In her review published in WIREs Nanomedicine and Nanobiotechnology, Ms. Hajfathalian reported that complex metal nanostructures show promise for personalized treatments. While U.S. Food and Drug Administration (FDA) approval for clinical trials is pending, preliminary results indicate these nanostructures have high targeting capability, biocompatibility, and stability, making them promising for real-world clinical imaging and treatment, she noted.

Future research will investigate nanoparticles’ effectiveness against biofilm infections in catheters, heart valves, lungs, and prosthetic joints.

All That Glitters Is Not Necessarily GoldMansoor Amiji, who holds a doctorate in pharmaceutical sciences and is a distinguished professor at Northeastern University in Boston, warns of potential issues with the internal use of metal nanoparticles.

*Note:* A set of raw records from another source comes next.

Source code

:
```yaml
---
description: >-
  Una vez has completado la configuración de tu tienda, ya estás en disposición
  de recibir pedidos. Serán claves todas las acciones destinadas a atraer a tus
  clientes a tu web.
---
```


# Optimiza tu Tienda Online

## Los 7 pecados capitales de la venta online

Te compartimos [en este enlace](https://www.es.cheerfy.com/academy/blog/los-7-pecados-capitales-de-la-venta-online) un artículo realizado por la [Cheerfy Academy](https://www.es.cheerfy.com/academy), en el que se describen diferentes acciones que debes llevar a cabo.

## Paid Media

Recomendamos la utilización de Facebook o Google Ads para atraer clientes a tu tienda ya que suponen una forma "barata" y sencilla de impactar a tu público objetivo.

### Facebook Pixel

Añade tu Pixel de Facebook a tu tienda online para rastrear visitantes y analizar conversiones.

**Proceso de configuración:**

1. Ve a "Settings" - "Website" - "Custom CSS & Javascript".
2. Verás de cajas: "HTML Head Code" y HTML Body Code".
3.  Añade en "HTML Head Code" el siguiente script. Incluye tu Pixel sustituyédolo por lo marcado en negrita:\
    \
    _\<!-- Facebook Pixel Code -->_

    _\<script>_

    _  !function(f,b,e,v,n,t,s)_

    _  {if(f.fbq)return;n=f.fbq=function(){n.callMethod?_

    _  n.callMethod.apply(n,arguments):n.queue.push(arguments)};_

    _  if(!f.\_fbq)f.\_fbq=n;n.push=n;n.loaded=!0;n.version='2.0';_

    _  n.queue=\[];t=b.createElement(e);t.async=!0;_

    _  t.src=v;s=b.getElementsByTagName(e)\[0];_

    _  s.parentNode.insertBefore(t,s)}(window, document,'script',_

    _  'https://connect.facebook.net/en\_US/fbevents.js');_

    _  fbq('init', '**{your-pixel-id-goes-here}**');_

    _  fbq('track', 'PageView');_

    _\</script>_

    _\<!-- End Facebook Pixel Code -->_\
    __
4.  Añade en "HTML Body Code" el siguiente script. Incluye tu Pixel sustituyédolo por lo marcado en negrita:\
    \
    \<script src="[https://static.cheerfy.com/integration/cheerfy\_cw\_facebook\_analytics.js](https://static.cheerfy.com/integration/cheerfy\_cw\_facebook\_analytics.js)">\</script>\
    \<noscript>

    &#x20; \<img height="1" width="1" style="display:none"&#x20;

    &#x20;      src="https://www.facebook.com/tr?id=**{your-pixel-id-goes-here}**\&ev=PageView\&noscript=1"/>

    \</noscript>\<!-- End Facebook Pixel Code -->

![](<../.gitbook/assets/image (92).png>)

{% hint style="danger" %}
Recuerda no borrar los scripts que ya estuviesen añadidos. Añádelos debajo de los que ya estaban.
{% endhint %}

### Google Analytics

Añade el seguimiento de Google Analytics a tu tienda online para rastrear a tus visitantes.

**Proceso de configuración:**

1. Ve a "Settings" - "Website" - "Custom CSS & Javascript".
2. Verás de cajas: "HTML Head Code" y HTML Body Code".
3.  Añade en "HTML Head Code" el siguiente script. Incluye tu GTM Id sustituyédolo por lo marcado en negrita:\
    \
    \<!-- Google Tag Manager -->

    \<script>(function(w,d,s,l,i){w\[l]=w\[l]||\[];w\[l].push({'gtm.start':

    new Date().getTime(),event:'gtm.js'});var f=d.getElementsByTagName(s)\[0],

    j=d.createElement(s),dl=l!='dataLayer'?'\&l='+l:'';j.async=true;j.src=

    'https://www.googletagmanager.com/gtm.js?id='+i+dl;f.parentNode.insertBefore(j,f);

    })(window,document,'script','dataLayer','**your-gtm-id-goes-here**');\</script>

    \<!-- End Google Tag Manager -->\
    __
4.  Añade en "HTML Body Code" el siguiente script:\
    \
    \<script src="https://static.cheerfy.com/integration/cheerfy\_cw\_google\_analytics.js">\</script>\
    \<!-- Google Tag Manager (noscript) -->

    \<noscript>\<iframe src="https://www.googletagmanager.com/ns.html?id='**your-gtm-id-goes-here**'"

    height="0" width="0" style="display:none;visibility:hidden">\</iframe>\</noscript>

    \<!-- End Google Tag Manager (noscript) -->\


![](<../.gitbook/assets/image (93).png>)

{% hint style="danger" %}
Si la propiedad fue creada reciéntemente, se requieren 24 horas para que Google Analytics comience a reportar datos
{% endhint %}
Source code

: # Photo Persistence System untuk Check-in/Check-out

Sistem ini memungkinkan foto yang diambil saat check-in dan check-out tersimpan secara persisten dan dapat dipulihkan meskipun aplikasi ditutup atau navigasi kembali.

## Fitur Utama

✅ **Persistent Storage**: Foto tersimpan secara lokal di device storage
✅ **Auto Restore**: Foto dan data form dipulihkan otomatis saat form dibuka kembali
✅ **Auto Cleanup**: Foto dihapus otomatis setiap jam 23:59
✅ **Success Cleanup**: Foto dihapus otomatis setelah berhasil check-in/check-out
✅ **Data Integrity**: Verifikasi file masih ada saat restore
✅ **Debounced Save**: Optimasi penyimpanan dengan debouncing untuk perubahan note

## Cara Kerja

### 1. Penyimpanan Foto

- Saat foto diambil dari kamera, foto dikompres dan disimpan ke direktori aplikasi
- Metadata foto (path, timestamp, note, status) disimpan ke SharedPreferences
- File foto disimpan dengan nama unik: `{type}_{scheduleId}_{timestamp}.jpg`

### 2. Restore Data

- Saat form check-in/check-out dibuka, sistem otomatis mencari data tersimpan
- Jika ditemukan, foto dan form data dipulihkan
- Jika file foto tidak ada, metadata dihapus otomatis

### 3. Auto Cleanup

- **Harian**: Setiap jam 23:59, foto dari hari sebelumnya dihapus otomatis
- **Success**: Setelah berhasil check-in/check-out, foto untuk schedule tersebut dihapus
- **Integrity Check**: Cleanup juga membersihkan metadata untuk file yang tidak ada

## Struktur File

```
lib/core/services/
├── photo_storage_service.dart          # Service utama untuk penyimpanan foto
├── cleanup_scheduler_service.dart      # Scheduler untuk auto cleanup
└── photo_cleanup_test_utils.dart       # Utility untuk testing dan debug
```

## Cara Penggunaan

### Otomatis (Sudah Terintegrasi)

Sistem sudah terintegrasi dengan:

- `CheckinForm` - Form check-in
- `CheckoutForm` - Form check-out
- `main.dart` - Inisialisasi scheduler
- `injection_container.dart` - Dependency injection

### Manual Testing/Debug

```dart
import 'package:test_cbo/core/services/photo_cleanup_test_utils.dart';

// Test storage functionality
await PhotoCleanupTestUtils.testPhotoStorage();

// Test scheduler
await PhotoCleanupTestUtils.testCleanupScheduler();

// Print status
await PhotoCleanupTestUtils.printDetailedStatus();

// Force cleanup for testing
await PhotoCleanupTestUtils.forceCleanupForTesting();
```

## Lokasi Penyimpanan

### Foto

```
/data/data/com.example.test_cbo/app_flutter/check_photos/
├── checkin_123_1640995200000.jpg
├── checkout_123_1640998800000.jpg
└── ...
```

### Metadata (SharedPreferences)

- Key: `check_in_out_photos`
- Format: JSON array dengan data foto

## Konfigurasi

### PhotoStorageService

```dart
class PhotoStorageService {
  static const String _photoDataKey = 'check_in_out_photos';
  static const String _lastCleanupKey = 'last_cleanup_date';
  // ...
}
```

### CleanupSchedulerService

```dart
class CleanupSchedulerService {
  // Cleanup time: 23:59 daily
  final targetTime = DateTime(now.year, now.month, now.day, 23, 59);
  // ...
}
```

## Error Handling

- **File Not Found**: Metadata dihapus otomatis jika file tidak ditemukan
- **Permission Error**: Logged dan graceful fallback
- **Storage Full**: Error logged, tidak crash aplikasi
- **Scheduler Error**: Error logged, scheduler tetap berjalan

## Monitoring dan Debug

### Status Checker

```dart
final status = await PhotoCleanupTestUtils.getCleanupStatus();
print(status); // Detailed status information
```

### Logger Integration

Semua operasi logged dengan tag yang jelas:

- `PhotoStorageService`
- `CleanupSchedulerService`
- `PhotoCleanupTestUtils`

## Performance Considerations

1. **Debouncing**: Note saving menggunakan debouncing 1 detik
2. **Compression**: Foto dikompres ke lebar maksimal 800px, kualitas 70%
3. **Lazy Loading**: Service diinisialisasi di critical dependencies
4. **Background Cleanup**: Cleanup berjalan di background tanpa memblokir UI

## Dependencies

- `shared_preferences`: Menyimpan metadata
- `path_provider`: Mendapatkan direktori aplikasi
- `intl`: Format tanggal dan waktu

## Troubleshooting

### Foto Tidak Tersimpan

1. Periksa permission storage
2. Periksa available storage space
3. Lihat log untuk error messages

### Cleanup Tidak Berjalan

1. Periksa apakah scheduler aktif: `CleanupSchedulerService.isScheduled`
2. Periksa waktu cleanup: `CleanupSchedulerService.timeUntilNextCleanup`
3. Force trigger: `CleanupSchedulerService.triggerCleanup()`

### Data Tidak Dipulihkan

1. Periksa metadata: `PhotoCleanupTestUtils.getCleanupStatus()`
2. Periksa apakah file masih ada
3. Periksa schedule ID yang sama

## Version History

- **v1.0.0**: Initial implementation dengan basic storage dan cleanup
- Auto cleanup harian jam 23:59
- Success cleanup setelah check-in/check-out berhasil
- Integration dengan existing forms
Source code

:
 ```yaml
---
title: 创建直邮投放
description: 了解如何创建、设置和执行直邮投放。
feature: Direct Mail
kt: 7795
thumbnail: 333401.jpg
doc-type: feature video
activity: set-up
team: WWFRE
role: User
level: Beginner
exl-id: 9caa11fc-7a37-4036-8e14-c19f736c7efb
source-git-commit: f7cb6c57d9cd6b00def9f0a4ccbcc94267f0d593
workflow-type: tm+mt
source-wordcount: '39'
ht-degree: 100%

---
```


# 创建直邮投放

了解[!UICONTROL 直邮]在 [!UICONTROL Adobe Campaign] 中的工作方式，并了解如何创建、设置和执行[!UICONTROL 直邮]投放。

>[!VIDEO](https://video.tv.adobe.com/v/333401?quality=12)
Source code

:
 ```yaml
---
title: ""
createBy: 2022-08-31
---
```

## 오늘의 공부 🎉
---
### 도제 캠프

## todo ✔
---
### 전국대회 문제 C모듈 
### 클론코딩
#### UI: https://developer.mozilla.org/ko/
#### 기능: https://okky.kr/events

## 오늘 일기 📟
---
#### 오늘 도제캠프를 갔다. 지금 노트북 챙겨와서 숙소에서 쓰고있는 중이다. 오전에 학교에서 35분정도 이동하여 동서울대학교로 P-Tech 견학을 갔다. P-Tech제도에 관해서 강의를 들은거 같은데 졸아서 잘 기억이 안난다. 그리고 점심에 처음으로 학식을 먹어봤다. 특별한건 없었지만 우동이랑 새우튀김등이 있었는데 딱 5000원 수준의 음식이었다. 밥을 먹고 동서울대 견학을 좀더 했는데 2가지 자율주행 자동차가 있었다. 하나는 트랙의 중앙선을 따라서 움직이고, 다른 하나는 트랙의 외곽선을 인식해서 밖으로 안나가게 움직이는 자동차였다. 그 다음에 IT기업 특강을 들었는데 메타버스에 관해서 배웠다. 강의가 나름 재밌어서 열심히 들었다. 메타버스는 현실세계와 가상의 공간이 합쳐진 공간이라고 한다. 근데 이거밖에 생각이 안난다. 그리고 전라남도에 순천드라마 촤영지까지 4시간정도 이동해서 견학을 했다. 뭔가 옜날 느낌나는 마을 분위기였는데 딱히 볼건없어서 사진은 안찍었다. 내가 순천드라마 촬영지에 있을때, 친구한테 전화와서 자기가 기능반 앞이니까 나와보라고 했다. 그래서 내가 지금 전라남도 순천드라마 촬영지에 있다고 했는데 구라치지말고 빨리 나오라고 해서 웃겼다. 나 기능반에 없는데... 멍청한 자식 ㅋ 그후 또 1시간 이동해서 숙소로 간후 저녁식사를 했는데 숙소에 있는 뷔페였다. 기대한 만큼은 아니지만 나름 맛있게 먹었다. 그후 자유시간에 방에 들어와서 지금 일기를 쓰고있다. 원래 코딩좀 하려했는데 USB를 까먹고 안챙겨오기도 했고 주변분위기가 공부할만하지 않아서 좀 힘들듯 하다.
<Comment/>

While effective for surface infections, there are safety concerns about gold particles entering the body. “What happens to that gold once it’s inside? Are there any potential toxicities associated with accumulation inside the body?” he told The Epoch Times.

Photothermal therapy isn’t new and has been applied to accessible tumors, he noted, emphasizing the need for further study on the safety and broad-spectrum effectiveness of metal nanoparticles against various organisms.

“There is an urgent need to create better antibiotics as well as these non-antibiotic agents that we have a potential to use for infection,” Mr. Amiji said, adding that he doesn’t foresee nanoparticles necessarily replacing antibiotics but that they could allow scientists to “cast a wider net” in the search for non-antibiotic agents to cure disease.